Dear All (wonkish alert … coffee up!),
FDA held a workshop on 25 Sep 2020 on development of inhaled antifungal (AF) therapies with a focus on (i) therapies for allergic bronchopulmonary aspergillosis (ABPA) and severe asthma with fungal sensitization (SAFS), (ii) prophylaxis in lung transplantation, and (iii) adjunct therapy in invasive fungal lung infections (link to FDA webpage with meeting materials).
Aside: Note that the focus of this workshop was deliberately NOT on cystic fibrosis (CF): If you are interested in developing drugs for CF, please see this excellent slide deck that Bruce Montgomery shared with me on this topic. You might also want to review the funding opportunities provided by the Cystic Fibrosis Foundation.
To fully appreciate the insights from the 25 Sep workshop, it is necessary to also be aware of prior material on development of inhaled therapies for bacterial and mycobacterial lung diseases:
- 6 Jun 2017: At the ISAM (International Society for Aerosols in Medicine) congress, FDA’s Sumati Nambiar gave a talk on inhaled antibacterial development (link to newsletter; it links to the ISAM talk as well as a talk on development for HABP-VABP at ASM Microbe).
- 16 Nov 2017 FDA Advisory Committee on Bayer’s inhaled ciprofloxacin for non-CF bronchiectasis (NCFB, link to meeting materials).
- In brief: Mixed results from a pair of big Phase 3 trials (one trial had a significant finding, the other did not), favorable trends were of small magnitude, and patient heterogeneity seemed an issue.
- 11 Jan 2018 FDA Advisory Committee on Aradigm’s inhaled ciprofloxacin for NCFB (link to meeting materials).

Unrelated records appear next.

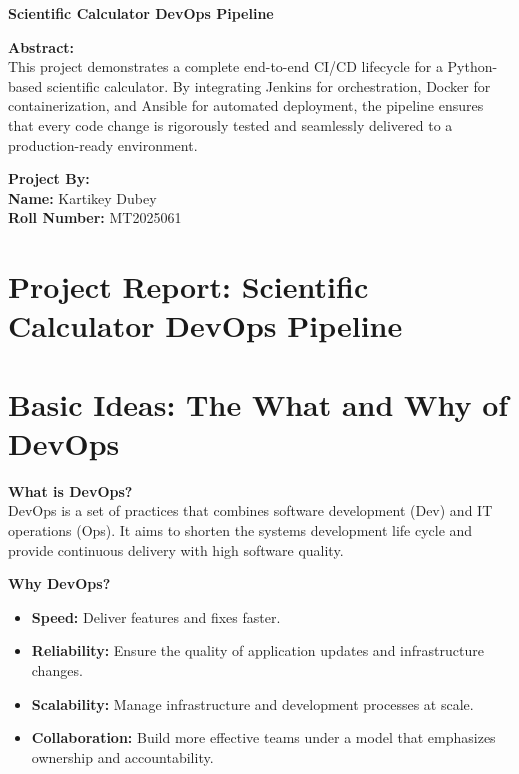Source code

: \documentclass[12pt,a4paper]{article}
\begin{document}
\begin{titlepage}
\thispagestyle{empty}
\begin{center}
\vspace*{3cm}
{\LARGE \textbf{Scientific Calculator DevOps Pipeline}\par}

\vspace{2cm}

\textbf{Abstract:}\\[0.5cm]
This project demonstrates a complete end-to-end CI/CD lifecycle for a Python-based scientific calculator.
By integrating Jenkins for orchestration, Docker for containerization, and Ansible for automated deployment,
the pipeline ensures that every code change is rigorously tested and seamlessly delivered to a production-ready environment.

\vfill

\begin{flushright}
\textbf{Project By:}\\[0.5cm]
\textbf{Name:} Kartikey Dubey\\
\textbf{Roll Number:} MT2025061
\end{flushright}

\end{center}
\end{titlepage}



\section*{Project Report: Scientific Calculator DevOps Pipeline}

\section{Basic Ideas: The What and Why of DevOps}

\textbf{What is DevOps?}\\
DevOps is a set of practices that combines software development (Dev) and IT operations (Ops). It aims to shorten the systems development life cycle and provide continuous delivery with high software quality.

\vspace{0.5em}
\textbf{Why DevOps?}
\begin{itemize}[noitemsep]
  \item \textbf{Speed:} Deliver features and fixes faster.
  \item \textbf{Reliability:} Ensure the quality of application updates and infrastructure changes.
  \item \textbf{Scalability:} Manage infrastructure and development processes at scale.
  \item \textbf{Collaboration:} Build more effective teams under a model that emphasizes ownership and accountability.
\end{itemize}
\end{document}
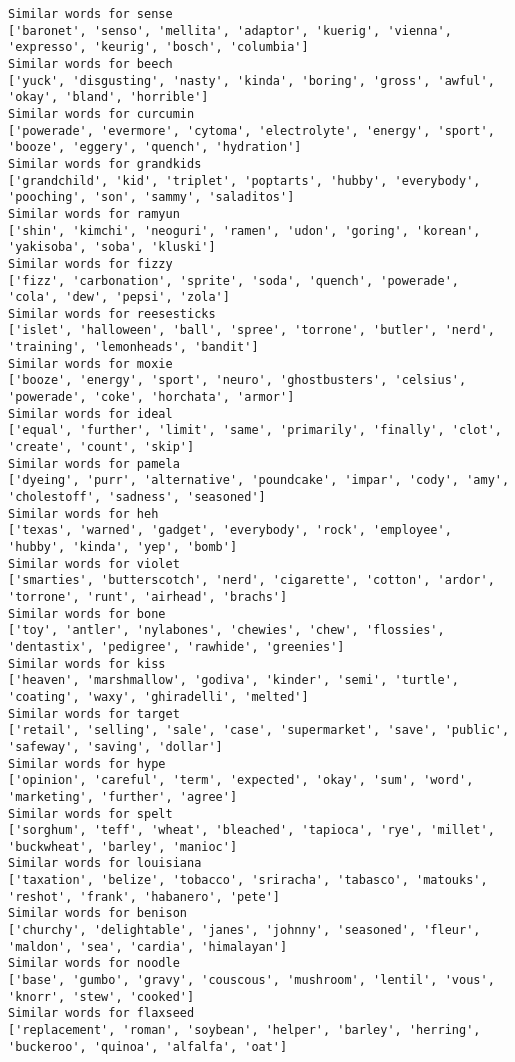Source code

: \documentclass[11pt]{article}
\begin{document}
\begin{Verbatim}[commandchars=\\\{\}]
Similar words for sense
['baronet', 'senso', 'mellita', 'adaptor', 'kuerig', 'vienna', 'expresso', 'keurig', 'bosch', 'columbia']
Similar words for beech
['yuck', 'disgusting', 'nasty', 'kinda', 'boring', 'gross', 'awful', 'okay', 'bland', 'horrible']
Similar words for curcumin
['powerade', 'evermore', 'cytoma', 'electrolyte', 'energy', 'sport', 'booze', 'eggery', 'quench', 'hydration']
Similar words for grandkids
['grandchild', 'kid', 'triplet', 'poptarts', 'hubby', 'everybody', 'pooching', 'son', 'sammy', 'saladitos']
Similar words for ramyun
['shin', 'kimchi', 'neoguri', 'ramen', 'udon', 'goring', 'korean', 'yakisoba', 'soba', 'kluski']
Similar words for fizzy
['fizz', 'carbonation', 'sprite', 'soda', 'quench', 'powerade', 'cola', 'dew', 'pepsi', 'zola']
Similar words for reesesticks
['islet', 'halloween', 'ball', 'spree', 'torrone', 'butler', 'nerd', 'training', 'lemonheads', 'bandit']
Similar words for moxie
['booze', 'energy', 'sport', 'neuro', 'ghostbusters', 'celsius', 'powerade', 'coke', 'horchata', 'armor']
Similar words for ideal
['equal', 'further', 'limit', 'same', 'primarily', 'finally', 'clot', 'create', 'count', 'skip']
Similar words for pamela
['dyeing', 'purr', 'alternative', 'poundcake', 'impar', 'cody', 'amy', 'cholestoff', 'sadness', 'seasoned']
Similar words for heh
['texas', 'warned', 'gadget', 'everybody', 'rock', 'employee', 'hubby', 'kinda', 'yep', 'bomb']
Similar words for violet
['smarties', 'butterscotch', 'nerd', 'cigarette', 'cotton', 'ardor', 'torrone', 'runt', 'airhead', 'brachs']
Similar words for bone
['toy', 'antler', 'nylabones', 'chewies', 'chew', 'flossies', 'dentastix', 'pedigree', 'rawhide', 'greenies']
Similar words for kiss
['heaven', 'marshmallow', 'godiva', 'kinder', 'semi', 'turtle', 'coating', 'waxy', 'ghiradelli', 'melted']
Similar words for target
['retail', 'selling', 'sale', 'case', 'supermarket', 'save', 'public', 'safeway', 'saving', 'dollar']
Similar words for hype
['opinion', 'careful', 'term', 'expected', 'okay', 'sum', 'word', 'marketing', 'further', 'agree']
Similar words for spelt
['sorghum', 'teff', 'wheat', 'bleached', 'tapioca', 'rye', 'millet', 'buckwheat', 'barley', 'manioc']
Similar words for louisiana
['taxation', 'belize', 'tobacco', 'sriracha', 'tabasco', 'matouks', 'reshot', 'frank', 'habanero', 'pete']
Similar words for benison
['churchy', 'delightable', 'janes', 'johnny', 'seasoned', 'fleur', 'maldon', 'sea', 'cardia', 'himalayan']
Similar words for noodle
['base', 'gumbo', 'gravy', 'couscous', 'mushroom', 'lentil', 'vous', 'knorr', 'stew', 'cooked']
Similar words for flaxseed
['replacement', 'roman', 'soybean', 'helper', 'barley', 'herring', 'buckeroo', 'quinoa', 'alfalfa', 'oat']

\end{Verbatim}
\end{document}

- In brief: Similar to the Bayer data, mixed results from a pair of big Phase 3 trials with similar data issues.
- 7 Aug 2018 FDA Advisory Committee on Insmed’s inhaled amikacin for non-tuberculous mycobacterial lung disease (NTM, link to meeting materials).
- In brief: Data from two studies show reduced organism load in sputum but (i) there was no clear clinical benefit based on changes in a 6-minute walk test (one trial had a favorable trend, the other did not) and (ii) the inhaled therapy had a notably higher rate of discontinuation for adverse events such as cough or bronchospasm.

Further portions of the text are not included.